■ Goal of the exercise
Among the entries below, count the lines with "label" in them and state the total without comment.

■ Given entries
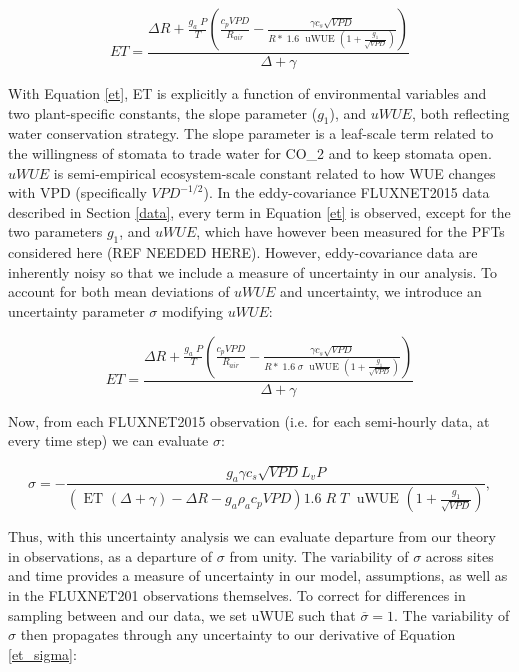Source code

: \documentclass[draft,linenumbers]{agujournal}
\begin{document}
\begin{linenomath*}
  \begin{equation}
    ET = \frac{\Delta R + \frac{g_a\; P}{T} \left( \frac{ c_p VPD}{R_{air}} -  \frac{\gamma c_s \sqrt{VPD} }{ R* \; 1.6\; \text{ uWUE } (1 + \frac{g_1}{\sqrt{VPD}})} \right) }{ \Delta + \gamma}
    \label{et}
  \end{equation}
\end{linenomath*}

With Equation \ref{et}, ET is explicitly a function of environmental variables and two plant-specific constants, the slope parameter ($g_1$), and $uWUE$, both reflecting water conservation strategy. The slope parameter is a leaf-scale term related to the willingness of stomata to trade water for CO_2 and to keep stomata open. $uWUE$ is semi-empirical ecosystem-scale constant related to how WUE changes with VPD (specifically $VPD^{-1/2}$). In the eddy-covariance FLUXNET2015 data described in Section \ref{data}, every term in Equation \ref{et} is observed, except for the two parameters $g_1$, and $uWUE$, which have however been measured for the PFTs considered here (REF NEEDED HERE). However, eddy-covariance data are inherently noisy so that we include a measure of uncertainty in our analysis. To account for both mean deviations of $uWUE$ and uncertainty, we introduce an uncertainty parameter $\sigma$ modifying $uWUE$:

\begin{linenomath*}
  \begin{equation}
    ET = \frac{\Delta R + \frac{g_a\; P}{T} \left( \frac{ c_p VPD}{R_{air}} -  \frac{\gamma c_s \sqrt{VPD} }{ R* \; 1.6\; \sigma \; \text{ uWUE } (1 + \frac{g_1}{\sqrt{VPD}})} \right) }{ \Delta + \gamma}
    \label{et_sigma}
  \end{equation}
\end{linenomath*}

Now, from each FLUXNET2015 observation (i.e. for each semi-hourly data, at every time step) we can evaluate $\sigma$:

\begin{linenomath*}
  \begin{equation}
\sigma = - \frac{g_a \gamma c_s \sqrt{VPD} L_v P }{ \left(\text{ ET } ( \Delta + \gamma) - \Delta R - g_a \rho_a c_p VPD\right) 1.6 \; R\; T\; \text{ uWUE } (1 + \frac{g_1}{\sqrt{VPD}})},
    \label{sigma}
  \end{equation}
\end{linenomath*}

Thus, with this uncertainty analysis we can evaluate departure from our theory in observations, as a departure of $\sigma$ from unity. The variability of $\sigma$ across sites and time provides a measure of uncertainty in our model, assumptions, as well as in the FLUXNET201 observations themselves. To correct for differences in sampling between \cite{Zhou_2015} and our data, we set uWUE such that $\overline{\sigma} = 1$. The variability of $\sigma$ then propagates through any uncertainty to our derivative of Equation \ref{et_sigma}:
\end{document}
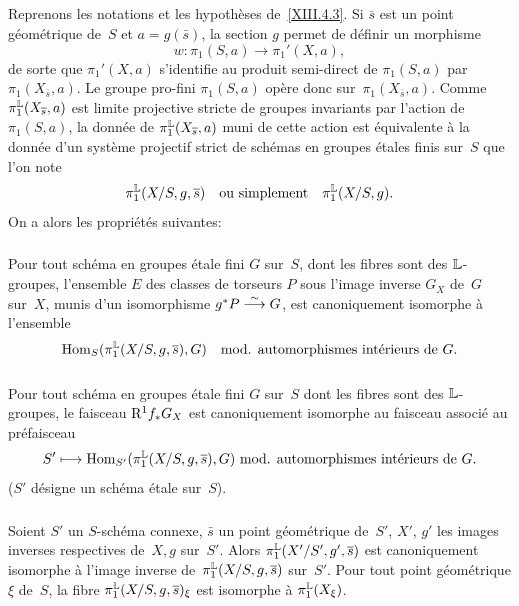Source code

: \subsection{}
\label{XIII.4.5}
Reprenons les notations et les hypoth\`eses de~\ref{XIII.4.3}. Si
$\bar{s}$ est un point g\'eom\'etrique de~$S$ et $a=g(\bar{s})$,
la section $g$ permet de d\'efinir un morphisme
$$
w\colon \pi_1(S,a)\to \pi_1'(X,a),
$$
de sorte que $\pi_1'(X,a)$ s'identifie au produit semi-direct de
$\pi_1(S,a)$ par $\pi_1(X_{\bar{s}},a)$. Le groupe pro-fini
$\pi_1(S,a)$ op\`ere donc sur~$\pi_1(X_{\bar{s}}, a)$. Comme
$\pi_1^\LL(X_{\bar{s}},a)$ est limite projective stricte de groupes
invariants par l'action de~$\pi_1(S,a)$, la donn\'ee de
$\pi_1^\LL(X_{\bar{s}},a)$ muni de cette action est \'equivalente
\`a la donn\'ee d'un syst\`eme projectif strict de sch\'emas
en groupes \'etales finis sur~$S$ que l'on note
$$
\pi_1^\LL(X/S,g,\bar{s})\quad\text{ou
simplement}\quad\pi_1^\LL(X/S,g).
$$
\label{indnot:mk}
On a alors les propri\'et\'es suivantes:
\setcounter{subsubsection}{0}

\subsubsection{}
\label{XIII.4.5.1}
Pour tout sch\'ema en groupes \'etale fini $G$ sur~$S$, dont les
fibres sont des $\LL$-groupes, l'ensemble $E$ des classes de torseurs
$P$ sous l'image inverse $G_X$ de~$G$ sur~$X$, munis d'un isomorphisme
$g^*P\isomto G$, est canoniquement isomorphe \`a l'ensemble
$$
\Hom_S(\pi_1^\LL(X/S,g,\bar{s}),G) \quad\text{mod. automorphismes
intérieurs de~$G$.}
$$

\subsubsection{}
\label{XIII.4.5.2}
Pour tout sch\'ema en groupes \'etale fini $G$ sur~$S$ dont les
fibres sont des $\LL$-groupes, le faisceau $\R^1f_*G_X$ est
canoniquement isomorphe au faisceau associ\'e au pr\'efaisceau
$$
S'\mto \Hom_{S'}(\pi_1^\LL(X/S,g,\bar{s}),G)\
\text{mod. automorphismes intérieurs de~$G$.}
$$
($S'$ d\'esigne un sch\'ema \'etale sur~$S$).

\subsubsection{}
\label{XIII.4.5.3}
Soient
$S'$ un
$S$-sch\'ema
connexe, $\bar{s}$ un point g\'eom\'etrique de~$S'$, $X'$, $g'$
les images inverses respectives de~$X,g$ sur~$S'$. Alors
$\pi_1^\LL(X'/S',g',\bar{s})$ est canoniquement isomorphe \`a
l'image inverse de~$\pi_1^\LL(X/S,g,\bar{s})$ sur~$S'$. Pour tout
point g\'eom\'etrique $\xi$ de~$S$, la fibre
$\pi_1^\LL(X/S,g,\bar{s})_\xi$ est isomorphe \`a $\pi_1^\LL(X_\xi)$.

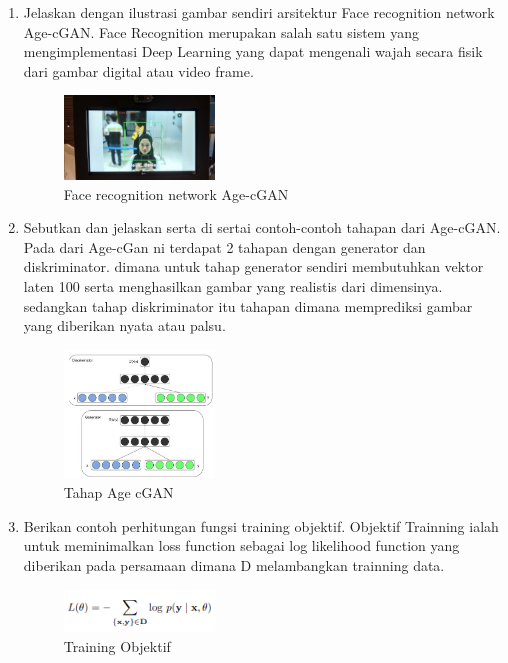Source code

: \begin{enumerate}
        \item Jelaskan dengan ilustrasi gambar sendiri arsitektur Face recognition network Age-cGAN.
		Face Recognition merupakan salah satu sistem yang mengimplementasi Deep Learning yang dapat mengenali wajah secara fisik dari gambar digital atau video frame.
		\begin{figure}[H]
			\includegraphics[width=4cm]{figures/1174039/chapter9/teori7.PNG}
            	\centering
           	 \caption{Face recognition network Age-cGAN}
       	 \end{figure}

        \item Sebutkan dan jelaskan serta di sertai contoh-contoh tahapan dari Age-cGAN.
		Pada dari Age-cGan ni terdapat 2 tahapan dengan generator dan diskriminator. dimana untuk tahap generator sendiri membutuhkan vektor laten 100 serta menghasilkan gambar yang realistis dari dimensinya. sedangkan tahap diskriminator itu tahapan dimana memprediksi gambar yang diberikan nyata atau palsu.
		\begin{figure}[H]
			\includegraphics[width=4cm]{figures/1174039/chapter9/teori8.PNG}
            	\centering
           	 \caption{Tahap Age cGAN}
       	\end{figure}

        \item Berikan contoh perhitungan fungsi training objektif.
		Objektif Trainning ialah untuk meminimalkan loss function sebagai log likelihood function yang diberikan pada persamaan dimana D melambangkan trainning data.
		\begin{figure}[H]
			\includegraphics[width=4cm]{figures/1174039/chapter9/teori9.PNG}
            	\centering
           	 \caption{Training Objektif}
       	\end{figure}


\end{enumerate}
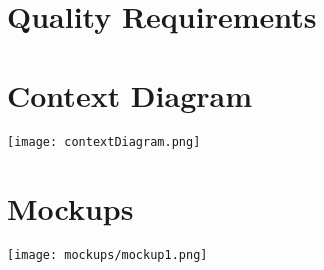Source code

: \documentclass{article}
\begin{document}
\section{Quality Requirements}


\section{Context Diagram}
\texttt{[image: contextDiagram.png]}

\section{Mockups}
\texttt{[image: mockups/mockup1.png]}
\end{document}
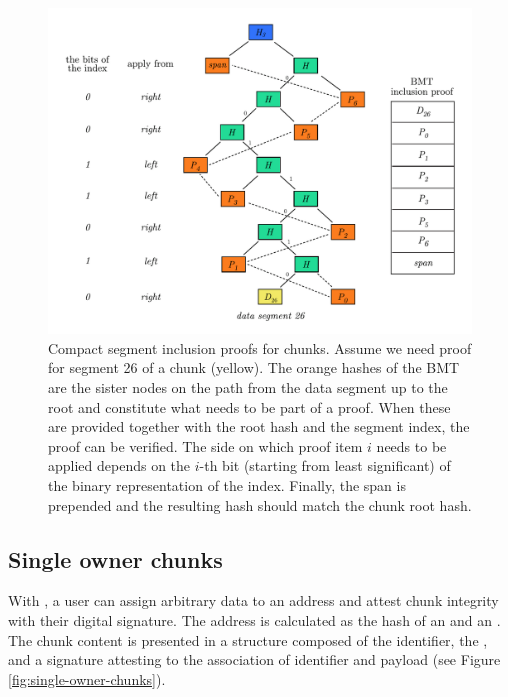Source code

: \begin{figure}[htbp]
\centering
\includegraphics[width=\textwidth]{fig/inclusion-proof_new.pdf}
\caption[Compact segment inclusion proofs for chunks \statusgreen]{Compact segment inclusion proofs for chunks. Assume we need proof for segment 26 of a chunk (yellow). The orange hashes of the BMT are the sister nodes on the path from the data segment up to the root and constitute what needs to be part of a proof. When these are provided together with the root hash and the segment index, the proof can be verified. The side on which proof item $i$ needs to be applied depends on the $i$-th bit (starting from least significant) of the binary representation of the index. Finally, the span is prepended and the resulting hash should match the chunk root hash.}
\label{fig:chunk-inclusion}
\end{figure}


\subsection{Single owner chunks\statusgreen}\label{sec:single-owner-chunks}

With , a user can assign arbitrary data to an address and attest chunk integrity with their digital signature. The address is calculated as the hash of an  and an . The chunk content is presented in a  structure composed of the identifier, the , and a signature attesting to the association of identifier and payload (see Figure \ref{fig:single-owner-chunks}).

■ Solution to this task
10